**ASSIGNMENT:** Could you find every line in the records below that contains the word "ahead" and copy it?

**Pictures paired with source code:**
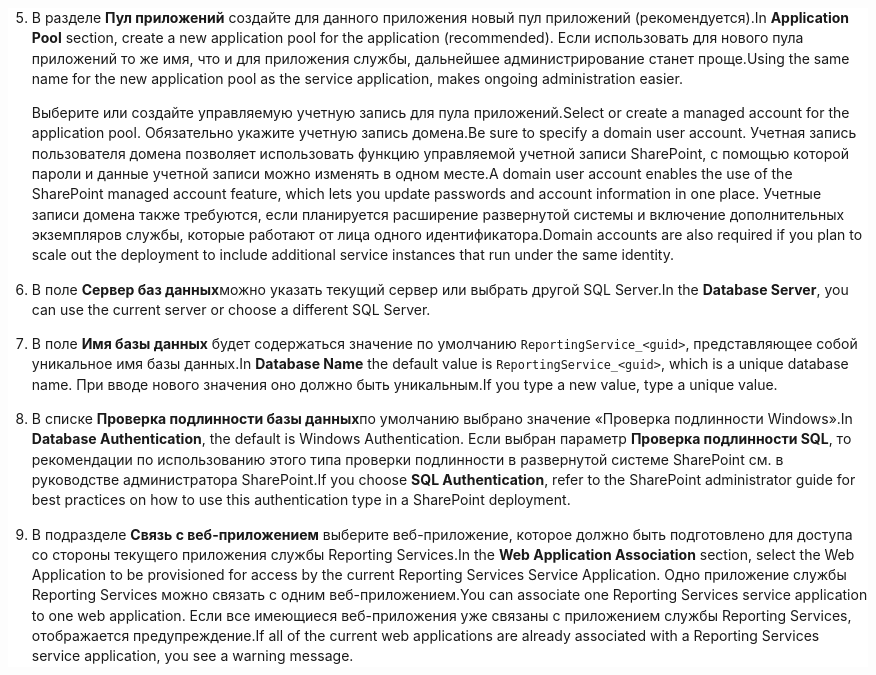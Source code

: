 5.  <span data-ttu-id="6013f-202">В разделе **Пул приложений** создайте для данного приложения новый пул приложений (рекомендуется).</span><span class="sxs-lookup"><span data-stu-id="6013f-202">In **Application Pool** section, create a new application pool for the application (recommended).</span></span> <span data-ttu-id="6013f-203">Если использовать для нового пула приложений то же имя, что и для приложения службы, дальнейшее администрирование станет проще.</span><span class="sxs-lookup"><span data-stu-id="6013f-203">Using the same name for the new application pool as the service application, makes ongoing administration easier.</span></span>  
  
     <span data-ttu-id="6013f-204">Выберите или создайте управляемую учетную запись для пула приложений.</span><span class="sxs-lookup"><span data-stu-id="6013f-204">Select or create a managed account for the application pool.</span></span> <span data-ttu-id="6013f-205">Обязательно укажите учетную запись домена.</span><span class="sxs-lookup"><span data-stu-id="6013f-205">Be sure to specify a domain user account.</span></span> <span data-ttu-id="6013f-206">Учетная запись пользователя домена позволяет использовать функцию управляемой учетной записи SharePoint, с помощью которой пароли и данные учетной записи можно изменять в одном месте.</span><span class="sxs-lookup"><span data-stu-id="6013f-206">A domain user account enables the use of the SharePoint managed account feature, which lets you update passwords and account information in one place.</span></span> <span data-ttu-id="6013f-207">Учетные записи домена также требуются, если планируется расширение развернутой системы и включение дополнительных экземпляров службы, которые работают от лица одного идентификатора.</span><span class="sxs-lookup"><span data-stu-id="6013f-207">Domain accounts are also required if you plan to scale out the deployment to include additional service instances that run under the same identity.</span></span>  
  
6.  <span data-ttu-id="6013f-208">В поле **Сервер баз данных**можно указать текущий сервер или выбрать другой SQL Server.</span><span class="sxs-lookup"><span data-stu-id="6013f-208">In the **Database Server**, you can use the current server or choose a different SQL Server.</span></span>  
  
7.  <span data-ttu-id="6013f-209">В поле **Имя базы данных** будет содержаться значение по умолчанию `ReportingService_<guid>`, представляющее собой уникальное имя базы данных.</span><span class="sxs-lookup"><span data-stu-id="6013f-209">In **Database Name** the default value is `ReportingService_<guid>`, which is a unique database name.</span></span> <span data-ttu-id="6013f-210">При вводе нового значения оно должно быть уникальным.</span><span class="sxs-lookup"><span data-stu-id="6013f-210">If you type a new value, type a unique value.</span></span>  
  
8.  <span data-ttu-id="6013f-211">В списке **Проверка подлинности базы данных**по умолчанию выбрано значение «Проверка подлинности Windows».</span><span class="sxs-lookup"><span data-stu-id="6013f-211">In **Database Authentication**, the default is Windows Authentication.</span></span> <span data-ttu-id="6013f-212">Если выбран параметр **Проверка подлинности SQL**, то рекомендации по использованию этого типа проверки подлинности в развернутой системе SharePoint см. в руководстве администратора SharePoint.</span><span class="sxs-lookup"><span data-stu-id="6013f-212">If you choose **SQL Authentication**, refer to the SharePoint administrator guide for best practices on how to use this authentication type in a SharePoint deployment.</span></span>  
  
9. <span data-ttu-id="6013f-213">В подразделе **Связь с веб-приложением** выберите веб-приложение, которое должно быть подготовлено для доступа со стороны текущего приложения службы Reporting Services.</span><span class="sxs-lookup"><span data-stu-id="6013f-213">In the **Web Application Association** section, select the Web Application to be provisioned for access by the current Reporting Services Service Application.</span></span> <span data-ttu-id="6013f-214">Одно приложение службы Reporting Services можно связать с одним веб-приложением.</span><span class="sxs-lookup"><span data-stu-id="6013f-214">You can associate one Reporting Services service application to one web application.</span></span> <span data-ttu-id="6013f-215">Если все имеющиеся веб-приложения уже связаны с приложением службы Reporting Services, отображается предупреждение.</span><span class="sxs-lookup"><span data-stu-id="6013f-215">If all of the current web applications are already associated with a Reporting Services service application, you see a warning message.</span></span>  
  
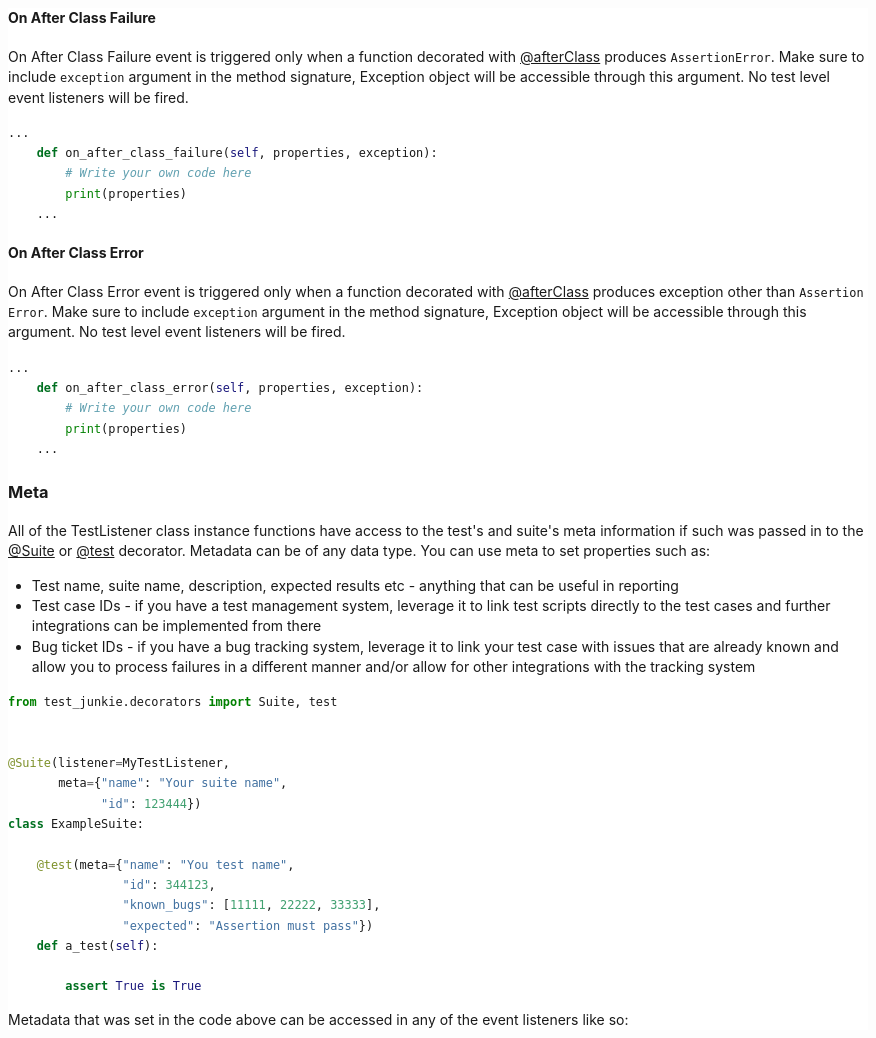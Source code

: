 
#### On After Class Failure
On After Class Failure event is triggered only when a function decorated with [@afterClass](#afterclass) 
produces `AssertionError`. Make sure to include `exception` argument in the method signature, Exception object will be 
accessible through this argument. No test level event listeners will be fired.
```python
...
    def on_after_class_failure(self, properties, exception):
        # Write your own code here
        print(properties) 
    ...
```

#### On After Class Error
On After Class Error event is triggered only when a function decorated with [@afterClass](#afterclass) 
produces exception other than `AssertionError`. Make sure to include `exception` argument in the method signature, 
Exception object will be accessible through this argument. No test level event listeners will be fired.
```python
...
    def on_after_class_error(self, properties, exception):
        # Write your own code here
        print(properties) 
    ...
```


### Meta
All of the TestListener class instance functions have access to the test's and suite's meta information if such 
was passed in to the [@Suite](#suite) or [@test](#test) decorator. Metadata can be of any data type. 
You can use meta to set properties such as:
+ Test name, suite name, description, expected results etc - anything that can be useful in reporting
+ Test case IDs - if you have a test management system, leverage it to link test scripts directly 
to the test cases and further integrations can be implemented from there
+ Bug ticket IDs - if you have a bug tracking system, leverage it to link your test case with issues that are already 
known and allow you to process failures in a different manner and/or allow for other integrations with the 
tracking system
```python
from test_junkie.decorators import Suite, test


@Suite(listener=MyTestListener, 
       meta={"name": "Your suite name", 
             "id": 123444})
class ExampleSuite:

    @test(meta={"name": "You test name", 
                "id": 344123, 
                "known_bugs": [11111, 22222, 33333], 
                "expected": "Assertion must pass"})
    def a_test(self):
    
        assert True is True
```
Metadata that was set in the code above can be accessed in any of the event listeners like so:
```python
```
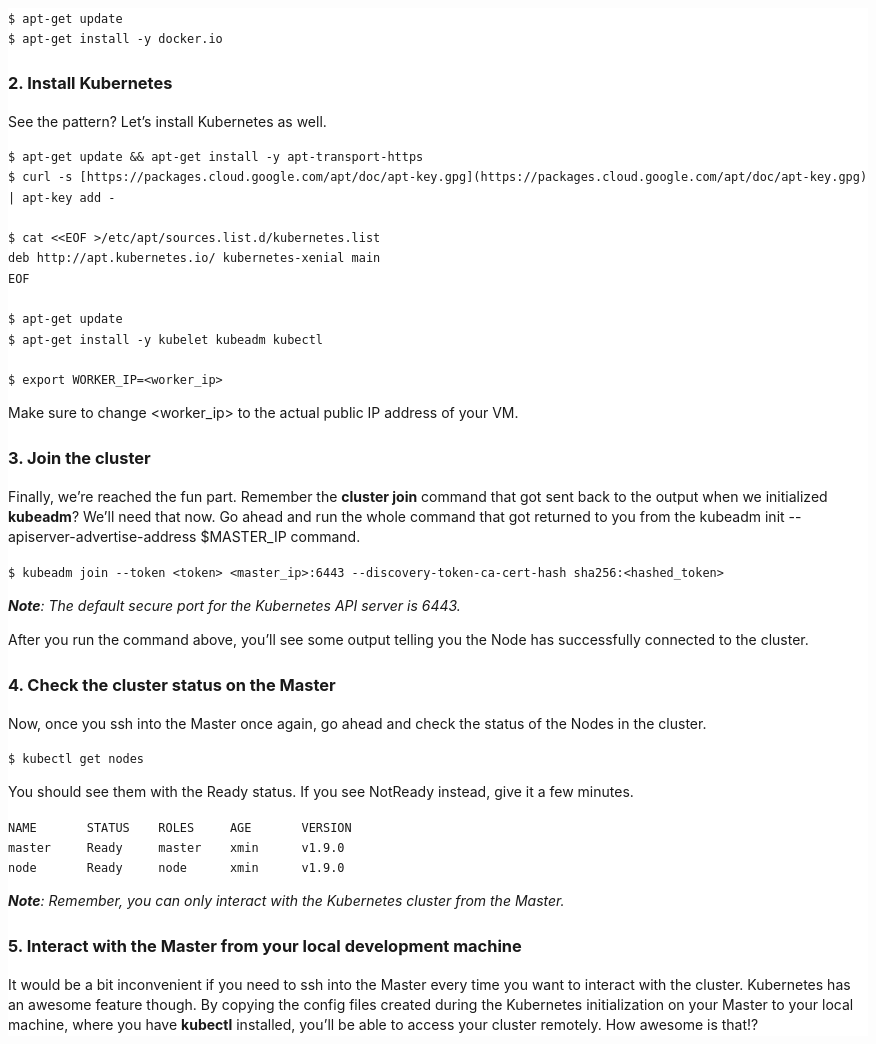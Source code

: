     $ apt-get update
    $ apt-get install -y docker.io

### 2. Install Kubernetes

See the pattern? Let’s install Kubernetes as well.

    $ apt-get update && apt-get install -y apt-transport-https
    $ curl -s [https://packages.cloud.google.com/apt/doc/apt-key.gpg](https://packages.cloud.google.com/apt/doc/apt-key.gpg) | apt-key add -

    $ cat <<EOF >/etc/apt/sources.list.d/kubernetes.list
    deb http://apt.kubernetes.io/ kubernetes-xenial main
    EOF

    $ apt-get update
    $ apt-get install -y kubelet kubeadm kubectl

    $ export WORKER_IP=<worker_ip>

Make sure to change <worker_ip> to the actual public IP address of your VM.

### 3. Join the cluster

Finally, we’re reached the fun part. Remember the **cluster join** command that got sent back to the output when we initialized **kubeadm**? We’ll need that now. Go ahead and run the whole command that got returned to you from the kubeadm init --apiserver-advertise-address $MASTER_IP command.

    $ kubeadm join --token <token> <master_ip>:6443 --discovery-token-ca-cert-hash sha256:<hashed_token>

***Note**: The default secure port for the Kubernetes API server is 6443.*

After you run the command above, you’ll see some output telling you the Node has successfully connected to the cluster.

### 4. Check the cluster status on the Master

Now, once you ssh into the Master once again, go ahead and check the status of the Nodes in the cluster.

    $ kubectl get nodes

You should see them with the Ready status. If you see NotReady instead, give it a few minutes.

    NAME       STATUS    ROLES     AGE       VERSION
    master     Ready     master    xmin      v1.9.0
    node       Ready     node      xmin      v1.9.0

***Note**: Remember, you can only interact with the Kubernetes cluster from the Master.*

### 5. Interact with the Master from your local development machine

It would be a bit inconvenient if you need to ssh into the Master every time you want to interact with the cluster. Kubernetes has an awesome feature though. By copying the config files created during the Kubernetes initialization on your Master to your local machine, where you have **kubectl** installed, you’ll be able to access your cluster remotely. How awesome is that!?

**RESPONSE BOX:**
Finally, we’re reached the fun part. Remember the **cluster join** command that got sent back to the output when we initialized **kubeadm**? We’ll need that now. Go ahead and run the whole command that got returned to you from the kubeadm init --apiserver-advertise-address $MASTER_IP command.
Now, once you ssh into the Master once again, go ahead and check the status of the Nodes in the cluster.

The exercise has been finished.